* ASSIGNMENT
A single number is the answer here: the count of lines in the records below in which the word "width" appears.

[Saved entries]
★ ★ ★ ★

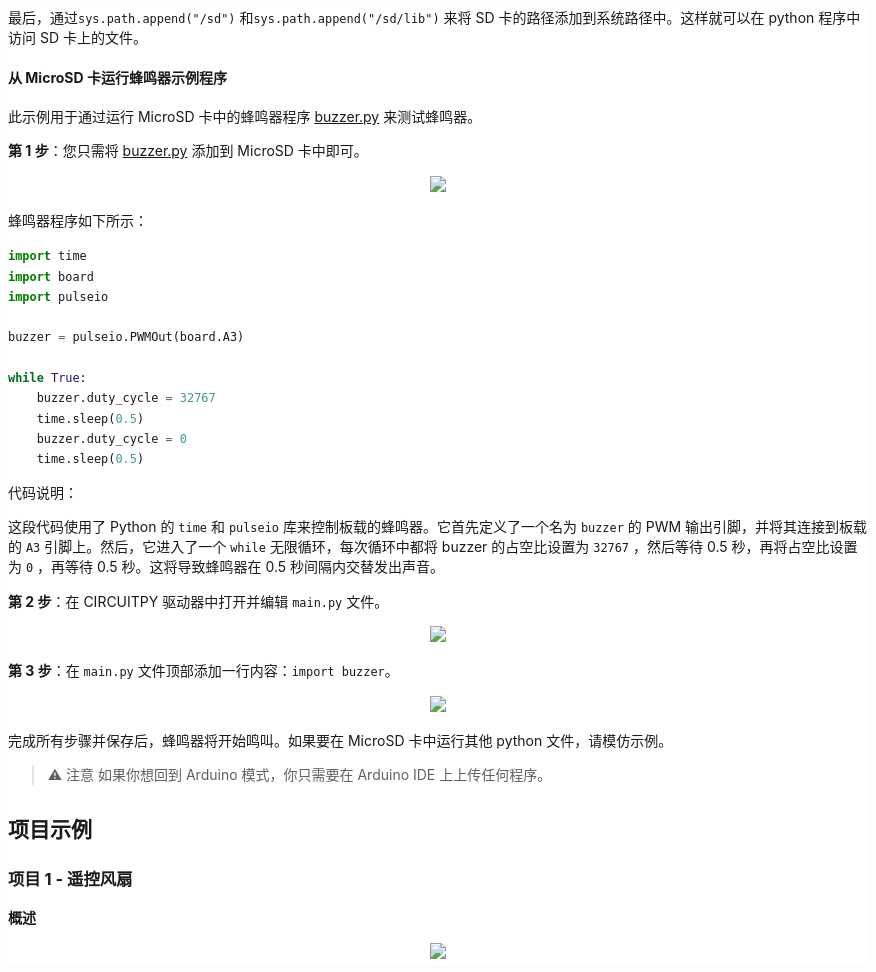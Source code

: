 最后，通过`sys.path.append("/sd")` 和`sys.path.append("/sd/lib")` 来将 SD 卡的路径添加到系统路径中。这样就可以在 python 程序中访问 SD 卡上的文件。

#### 从 MicroSD 卡运行蜂鸣器示例程序

此示例用于通过运行 MicroSD 卡中的蜂鸣器程序 [buzzer.py](https://files.seeedstudio.com/wiki/Seeeduino-XIAO-Expansion-Board/buzzer.py) 来测试蜂鸣器。

**第 1 步**：您只需将 [buzzer.py](https://files.seeedstudio.com/wiki/Seeeduino-XIAO-Expansion-Board/buzzer.py) 添加到 MicroSD 卡中即可。

<div align="center"><img width={850} src="https://files.seeedstudio.com/wiki/Seeeduino-XIAO-Expansion-Board/circuit_python_pic/sd_card_store.png" /></div>

蜂鸣器程序如下所示：

```python
import time
import board
import pulseio
 
buzzer = pulseio.PWMOut(board.A3)
 
while True:
    buzzer.duty_cycle = 32767
    time.sleep(0.5)
    buzzer.duty_cycle = 0
    time.sleep(0.5)
```

代码说明：

这段代码使用了 Python 的 `time` 和 `pulseio` 库来控制板载的蜂鸣器。它首先定义了一个名为 `buzzer` 的 PWM 输出引脚，并将其连接到板载的 `A3` 引脚上。然后，它进入了一个 `while` 无限循环，每次循环中都将 buzzer 的占空比设置为 `32767` ，然后等待 0.5 秒，再将占空比设置为 `0` ，再等待 0.5 秒。这将导致蜂鸣器在 0.5 秒间隔内交替发出声音。

**第 2 步**：在 CIRCUITPY 驱动器中打开并编辑 `main.py` 文件。

<div align="center"><img width={850} src="https://files.seeedstudio.com/wiki/Seeeduino-XIAO-Expansion-Board/circuit_python_pic/main.PY.png" /></div>

**第 3 步**：在 `main.py` 文件顶部添加一行内容：`import buzzer`。

<div align="center"><img width={650} src="https://files.seeedstudio.com/wiki/Seeeduino-XIAO-Expansion-Board/add_buzzer.png" /></div>

完成所有步骤并保存后，蜂鸣器将开始鸣叫。如果要在 MicroSD 卡中运行其他 python 文件，请模仿示例。

> ⚠️ 注意
> 如果你想回到 Arduino 模式，你只需要在 Arduino IDE 上上传任何程序。

## **项目示例**

### **项目 1 - 遥控风扇**

**概述**

<div align="center"><img width={600} src="https://files.seeedstudio.com/wiki/Seeeduino-XIAO-Expansion-Board/remoteFan-g.gif" /></div>
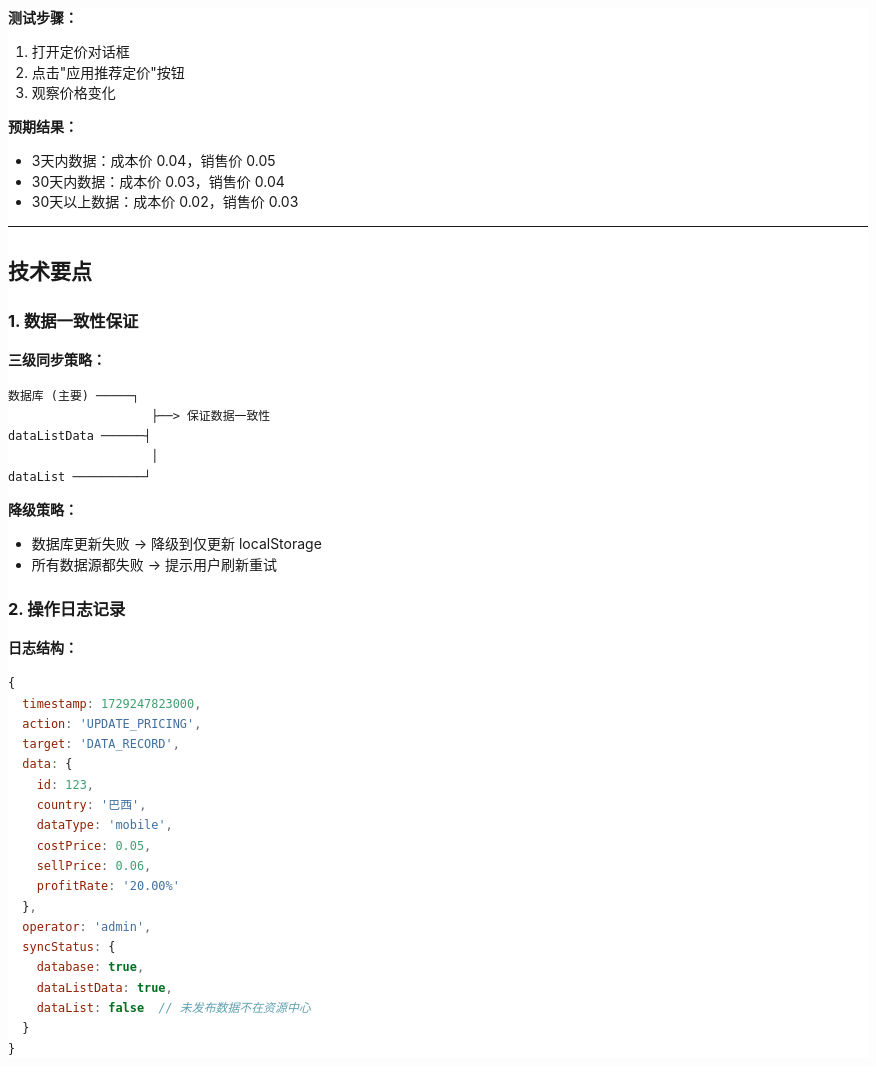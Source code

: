 **测试步骤：**
1. 打开定价对话框
2. 点击"应用推荐定价"按钮
3. 观察价格变化

**预期结果：**
- 3天内数据：成本价 0.04，销售价 0.05
- 30天内数据：成本价 0.03，销售价 0.04
- 30天以上数据：成本价 0.02，销售价 0.03

---

## 技术要点

### 1. 数据一致性保证

**三级同步策略：**
```
数据库 (主要) ─────┐
                    ├──> 保证数据一致性
dataListData ──────┤
                    │
dataList ──────────┘
```

**降级策略：**
- 数据库更新失败 → 降级到仅更新 localStorage
- 所有数据源都失败 → 提示用户刷新重试

### 2. 操作日志记录

**日志结构：**
```javascript
{
  timestamp: 1729247823000,
  action: 'UPDATE_PRICING',
  target: 'DATA_RECORD',
  data: {
    id: 123,
    country: '巴西',
    dataType: 'mobile',
    costPrice: 0.05,
    sellPrice: 0.06,
    profitRate: '20.00%'
  },
  operator: 'admin',
  syncStatus: {
    database: true,
    dataListData: true,
    dataList: false  // 未发布数据不在资源中心
  }
}
```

★ ★ ★ ★

* OUTPUT FOR THIS EXERCISE
4